AWS cost optimization

One of the major challenges in managing large-scale, high-demand computing systems is handling infrastructure costs, especially when system demand fluctuates over time. Traditional infrastructure management typically involves forecasting future demand and acquiring hardware with overestimated capacity to accommodate peak loads. This is due to the lengthy and cumbersome process of hardware acquisition, which can take months and lacks the flexibility to scale quickly. As a result, unnecessary hardware remains idle for extended periods, while in extreme cases, the available infrastructure may fail to support demand, leaving no immediate solution.

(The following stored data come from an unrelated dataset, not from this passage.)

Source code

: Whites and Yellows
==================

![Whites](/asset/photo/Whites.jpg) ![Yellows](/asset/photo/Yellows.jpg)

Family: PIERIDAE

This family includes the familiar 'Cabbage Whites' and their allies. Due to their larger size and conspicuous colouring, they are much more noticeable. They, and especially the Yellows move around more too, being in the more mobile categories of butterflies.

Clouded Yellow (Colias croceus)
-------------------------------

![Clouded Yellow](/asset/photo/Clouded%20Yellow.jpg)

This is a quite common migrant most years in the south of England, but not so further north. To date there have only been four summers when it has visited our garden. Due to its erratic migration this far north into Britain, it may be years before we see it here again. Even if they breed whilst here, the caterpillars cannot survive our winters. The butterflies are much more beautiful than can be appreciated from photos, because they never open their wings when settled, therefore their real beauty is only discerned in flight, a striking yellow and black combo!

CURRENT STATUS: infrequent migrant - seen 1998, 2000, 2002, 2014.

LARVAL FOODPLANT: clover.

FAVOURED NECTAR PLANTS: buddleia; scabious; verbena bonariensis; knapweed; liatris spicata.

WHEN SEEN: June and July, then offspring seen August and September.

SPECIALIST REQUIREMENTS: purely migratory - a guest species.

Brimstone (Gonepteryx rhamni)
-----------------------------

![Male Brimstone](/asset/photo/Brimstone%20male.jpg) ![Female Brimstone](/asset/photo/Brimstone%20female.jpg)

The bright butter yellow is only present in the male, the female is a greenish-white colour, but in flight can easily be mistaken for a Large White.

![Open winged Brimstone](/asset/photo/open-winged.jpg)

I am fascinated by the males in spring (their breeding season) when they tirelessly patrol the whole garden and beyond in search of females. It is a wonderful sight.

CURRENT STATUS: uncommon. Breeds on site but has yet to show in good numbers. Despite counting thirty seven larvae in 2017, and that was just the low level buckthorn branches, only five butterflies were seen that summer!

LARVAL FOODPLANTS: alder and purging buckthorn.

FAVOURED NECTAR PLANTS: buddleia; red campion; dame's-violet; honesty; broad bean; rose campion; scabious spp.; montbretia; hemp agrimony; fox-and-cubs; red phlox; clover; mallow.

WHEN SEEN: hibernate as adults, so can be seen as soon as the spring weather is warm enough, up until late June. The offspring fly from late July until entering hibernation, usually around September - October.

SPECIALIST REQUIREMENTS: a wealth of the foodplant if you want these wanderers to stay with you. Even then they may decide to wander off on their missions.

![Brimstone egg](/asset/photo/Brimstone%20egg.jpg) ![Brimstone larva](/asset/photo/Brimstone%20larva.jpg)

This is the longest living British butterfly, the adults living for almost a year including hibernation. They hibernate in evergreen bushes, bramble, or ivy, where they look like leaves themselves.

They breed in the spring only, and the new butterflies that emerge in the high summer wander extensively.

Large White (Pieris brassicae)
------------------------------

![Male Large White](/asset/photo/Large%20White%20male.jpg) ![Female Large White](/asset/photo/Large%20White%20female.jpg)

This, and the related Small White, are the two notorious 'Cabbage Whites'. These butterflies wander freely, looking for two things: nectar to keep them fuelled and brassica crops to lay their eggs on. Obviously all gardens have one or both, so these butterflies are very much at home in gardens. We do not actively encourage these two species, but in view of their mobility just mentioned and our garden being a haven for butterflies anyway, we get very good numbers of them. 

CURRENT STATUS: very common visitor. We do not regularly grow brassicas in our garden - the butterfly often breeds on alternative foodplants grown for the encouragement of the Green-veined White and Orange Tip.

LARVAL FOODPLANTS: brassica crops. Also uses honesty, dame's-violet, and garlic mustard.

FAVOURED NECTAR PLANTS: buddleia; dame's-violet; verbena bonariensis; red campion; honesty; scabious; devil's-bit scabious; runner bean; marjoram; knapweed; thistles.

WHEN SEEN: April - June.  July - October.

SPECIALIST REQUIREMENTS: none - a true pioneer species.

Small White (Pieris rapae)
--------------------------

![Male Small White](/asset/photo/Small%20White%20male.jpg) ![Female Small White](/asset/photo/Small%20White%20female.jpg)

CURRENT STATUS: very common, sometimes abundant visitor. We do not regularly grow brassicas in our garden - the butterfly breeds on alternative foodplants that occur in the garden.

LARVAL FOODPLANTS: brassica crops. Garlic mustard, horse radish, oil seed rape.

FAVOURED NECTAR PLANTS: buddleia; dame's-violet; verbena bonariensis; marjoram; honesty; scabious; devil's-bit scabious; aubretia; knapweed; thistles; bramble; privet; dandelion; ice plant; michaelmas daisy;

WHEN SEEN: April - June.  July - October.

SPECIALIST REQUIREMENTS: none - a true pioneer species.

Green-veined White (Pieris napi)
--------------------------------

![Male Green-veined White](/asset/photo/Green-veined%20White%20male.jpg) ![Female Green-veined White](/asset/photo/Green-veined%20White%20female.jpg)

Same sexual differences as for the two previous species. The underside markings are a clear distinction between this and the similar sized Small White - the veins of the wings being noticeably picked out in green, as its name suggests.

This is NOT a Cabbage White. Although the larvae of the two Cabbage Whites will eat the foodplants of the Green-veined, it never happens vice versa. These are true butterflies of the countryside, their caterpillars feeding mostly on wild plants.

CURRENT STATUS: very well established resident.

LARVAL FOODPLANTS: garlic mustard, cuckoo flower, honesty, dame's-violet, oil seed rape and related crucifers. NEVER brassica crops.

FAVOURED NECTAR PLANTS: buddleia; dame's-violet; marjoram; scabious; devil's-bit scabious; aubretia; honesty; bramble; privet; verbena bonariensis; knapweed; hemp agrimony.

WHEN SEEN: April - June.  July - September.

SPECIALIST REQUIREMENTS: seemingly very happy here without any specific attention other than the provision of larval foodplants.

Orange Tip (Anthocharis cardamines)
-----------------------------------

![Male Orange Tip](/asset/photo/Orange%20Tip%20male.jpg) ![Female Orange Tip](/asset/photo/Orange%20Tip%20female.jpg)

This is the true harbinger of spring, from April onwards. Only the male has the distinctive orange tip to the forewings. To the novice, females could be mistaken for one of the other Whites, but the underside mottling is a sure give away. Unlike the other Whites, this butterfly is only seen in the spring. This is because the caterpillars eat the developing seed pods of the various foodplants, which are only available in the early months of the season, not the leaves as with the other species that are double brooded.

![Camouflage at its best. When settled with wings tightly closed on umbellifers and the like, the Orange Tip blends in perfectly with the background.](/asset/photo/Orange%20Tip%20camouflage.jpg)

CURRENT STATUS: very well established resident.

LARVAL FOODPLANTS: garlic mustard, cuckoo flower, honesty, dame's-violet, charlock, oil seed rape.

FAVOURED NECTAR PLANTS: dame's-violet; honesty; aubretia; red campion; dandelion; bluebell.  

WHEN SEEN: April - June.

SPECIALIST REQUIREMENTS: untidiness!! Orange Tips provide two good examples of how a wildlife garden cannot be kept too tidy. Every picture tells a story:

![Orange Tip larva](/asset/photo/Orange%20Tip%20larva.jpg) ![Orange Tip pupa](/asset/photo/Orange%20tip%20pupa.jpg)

Given this scenario, it is essential to evaluate four key factors: the cost of acquiring infrastructure, the cost of its maintenance, the inefficiencies arising from underutilized computing capacity, and finally, the operational costs associated with storage and continuous infrastructure operation. These include energy consumption for power and cooling, rental of appropriate spaces, among others.

A strategic approach to mitigating these cost factors and avoiding wasted computing resources during low-demand periods is adopting cloud infrastructure, a widely used solution today. Various cloud providers, such as AWS, offer a comprehensive range of services, relieving organizations from hardware acquisition, maintenance, and associated expenses. This shifts the primary cost consideration to the provider's pay-as-you-use pricing model, where expenses fluctuate based on system demand.

The key challenge is selecting the most suitable cloud services that align with system requirements while managing associated costs effectively, avoiding unnecessary expenditures on idle computing capacity. This study explores a migration strategy from a traditional cloud-native architecture to a cost-optimized modern architecture.

Context

The project aimed to achieve two main objectives: reducing cloud infrastructure costs while adopting a set of unattended services that would enable a leaner DevOps team to provide support without compromising high availability.

To accomplish these objectives, we structured the project into four phases:

  1. Analysis of current infrastructure/architecture: This phase involved assessing the existing infrastructure and architecture, identifying key components and their interdependencies to determine optimization opportunities.

  2. Select AWS services that allow us simplify maintenance and optimize costs: This step focused on selecting modern AWS services that not only reduced maintenance complexity but also contributed to cost optimization. The goal was to find solutions aligning with project requirements while ensuring efficient management with a smaller team.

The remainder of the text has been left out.